眠り姫は目覚めた。
敬具。
和也より。゛
と書き置きを残して、
「報酬はその寝顔だけでいいよ。」
と言い、優しくそっと里菜の頬にキスをする。そして、和也は家に戻る。
しばらくして、里菜が目覚める。
「う〜ん…。」
起き上がる。
「う…頭痛ぁ〜い…飲み過ぎたかなぁ…あれ?なんで家にいる…の?…確か…和也に会って…和也の家で…ピンドン呑んでから…え〜っと…うっ…頭痛ぁ〜い。」
里菜は立つ。ふらふら。里菜は机の上のメモに気付く。
「和也…。」
里菜は下に下りる。居間。母と弟がいる。
「…ねぇママ、何で私、家にいるんだろう。」
母は、
「和也君が酔い潰れた里菜を運んで来てくれたの。それでね、里菜を部屋まで担いで、ベッドに寝かせて、帰ったのよ。」
「……。」
弟は、
「姉ちゃん、男と二人きりでいて、襲われなかったの?あ、そうだよな。里菜ねぇには色気はねぇし、女っ気ないから、性欲出ないか。」
「失礼しちゃうわ。和也は女をむやみに襲うような、あなたみたいなタラシ男じゃないし。」
「女として見られてないだけだろ?早く彼氏見つけて連れて来いよ。

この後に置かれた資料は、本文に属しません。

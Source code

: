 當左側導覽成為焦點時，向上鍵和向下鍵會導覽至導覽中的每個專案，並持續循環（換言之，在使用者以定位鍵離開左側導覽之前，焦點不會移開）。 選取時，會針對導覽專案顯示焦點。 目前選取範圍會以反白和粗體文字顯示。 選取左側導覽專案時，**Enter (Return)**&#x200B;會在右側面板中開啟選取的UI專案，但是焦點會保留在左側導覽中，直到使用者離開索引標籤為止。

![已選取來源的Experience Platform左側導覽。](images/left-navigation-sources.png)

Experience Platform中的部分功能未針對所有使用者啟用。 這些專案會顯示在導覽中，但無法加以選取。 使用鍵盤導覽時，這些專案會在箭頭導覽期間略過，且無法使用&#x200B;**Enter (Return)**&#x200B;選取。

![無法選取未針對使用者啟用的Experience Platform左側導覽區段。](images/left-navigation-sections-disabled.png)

それでさ、やって、子供作って産めよ。」
「うるさいわ!」
「ま、そんなカラダ求めるおめでたい男はいないか。」
「知らない!」
里菜は走る。弟は、
「あの、超お坊ちゃんに見初められたらどれだけ凄いだろうね…。」
母は、
「…里菜には無理よ…私達とは次元が違うわ。…もし、里菜が見初められたら、すぐにでも子作りさせるわ。…冷めないうちに。でも、それは高望み、99.9%ないわ。」
「姉ちゃんは知らないのだよね?」
「えぇ、口封じされてる。」
里菜は恐る恐る、和也に電話を掛ける。
「和也、今日はごめんなさい…。」
「いいですよ。楽しかったですし。里菜、価値観の狂っている男なんて見返してあげよう。」
「和也ぁ〜。」
「来週、土曜日会いましょう。打ち合わせです。帰ってこれる?」
「ここにいるわ…。休職してるから…会社へ行けば会ってしまうの…。」
「里菜、それより、携帯電話、掛け直そうか?」
「何で?」
「里菜の携帯料金掛かるだろう?こういうのは男である僕が背負うのが礼儀です。」